***** Listed records *****

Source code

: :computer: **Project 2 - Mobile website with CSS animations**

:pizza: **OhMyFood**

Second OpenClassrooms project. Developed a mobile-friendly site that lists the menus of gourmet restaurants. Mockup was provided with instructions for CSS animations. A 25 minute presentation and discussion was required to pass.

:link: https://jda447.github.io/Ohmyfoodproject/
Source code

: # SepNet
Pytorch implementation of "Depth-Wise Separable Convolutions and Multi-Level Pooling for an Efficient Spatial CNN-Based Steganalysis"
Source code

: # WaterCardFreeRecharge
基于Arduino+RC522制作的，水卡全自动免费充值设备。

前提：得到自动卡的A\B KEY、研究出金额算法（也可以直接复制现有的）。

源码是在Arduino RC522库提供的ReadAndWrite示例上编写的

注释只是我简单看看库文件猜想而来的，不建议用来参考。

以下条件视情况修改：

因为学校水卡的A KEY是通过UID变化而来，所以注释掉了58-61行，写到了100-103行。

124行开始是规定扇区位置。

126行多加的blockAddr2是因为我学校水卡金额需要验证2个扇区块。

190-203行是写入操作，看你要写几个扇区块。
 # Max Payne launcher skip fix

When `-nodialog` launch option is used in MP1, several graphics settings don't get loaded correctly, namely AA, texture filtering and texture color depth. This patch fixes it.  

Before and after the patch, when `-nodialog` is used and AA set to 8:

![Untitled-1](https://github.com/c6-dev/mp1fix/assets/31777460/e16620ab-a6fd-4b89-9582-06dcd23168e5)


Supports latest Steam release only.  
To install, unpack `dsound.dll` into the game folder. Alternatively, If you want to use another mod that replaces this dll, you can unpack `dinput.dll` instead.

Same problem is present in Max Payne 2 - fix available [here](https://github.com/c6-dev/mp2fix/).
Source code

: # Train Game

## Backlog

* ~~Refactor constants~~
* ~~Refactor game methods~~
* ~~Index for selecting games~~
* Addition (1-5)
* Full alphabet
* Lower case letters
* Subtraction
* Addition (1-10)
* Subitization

*****

Instructions to follow | Repeat the records verbatim, every one of them.

Answer box |
Source code

: :computer: **Project 2 - Mobile website with CSS animations**

:pizza: **OhMyFood**

Second OpenClassrooms project. Developed a mobile-friendly site that lists the menus of gourmet restaurants. Mockup was provided with instructions for CSS animations. A 25 minute presentation and discussion was required to pass.

:link: https://jda447.github.io/Ohmyfoodproject/
Source code

: # SepNet
Pytorch implementation of "Depth-Wise Separable Convolutions and Multi-Level Pooling for an Efficient Spatial CNN-Based Steganalysis"
Source code

: # WaterCardFreeRecharge
基于Arduino+RC522制作的，水卡全自动免费充值设备。

前提：得到自动卡的A\B KEY、研究出金额算法（也可以直接复制现有的）。

源码是在Arduino RC522库提供的ReadAndWrite示例上编写的

注释只是我简单看看库文件猜想而来的，不建议用来参考。

以下条件视情况修改：

因为学校水卡的A KEY是通过UID变化而来，所以注释掉了58-61行，写到了100-103行。

124行开始是规定扇区位置。

126行多加的blockAddr2是因为我学校水卡金额需要验证2个扇区块。

190-203行是写入操作，看你要写几个扇区块。
 # Max Payne launcher skip fix

When `-nodialog` launch option is used in MP1, several graphics settings don't get loaded correctly, namely AA, texture filtering and texture color depth. This patch fixes it.  

Before and after the patch, when `-nodialog` is used and AA set to 8:

![Untitled-1](https://github.com/c6-dev/mp1fix/assets/31777460/e16620ab-a6fd-4b89-9582-06dcd23168e5)


Supports latest Steam release only.  
To install, unpack `dsound.dll` into the game folder. Alternatively, If you want to use another mod that replaces this dll, you can unpack `dinput.dll` instead.

Same problem is present in Max Payne 2 - fix available [here](https://github.com/c6-dev/mp2fix/).
Source code

: # Train Game

## Backlog

* ~~Refactor constants~~
* ~~Refactor game methods~~
* ~~Index for selecting games~~
* Addition (1-5)
* Full alphabet
* Lower case letters
* Subtraction
* Addition (1-10)
* Subitization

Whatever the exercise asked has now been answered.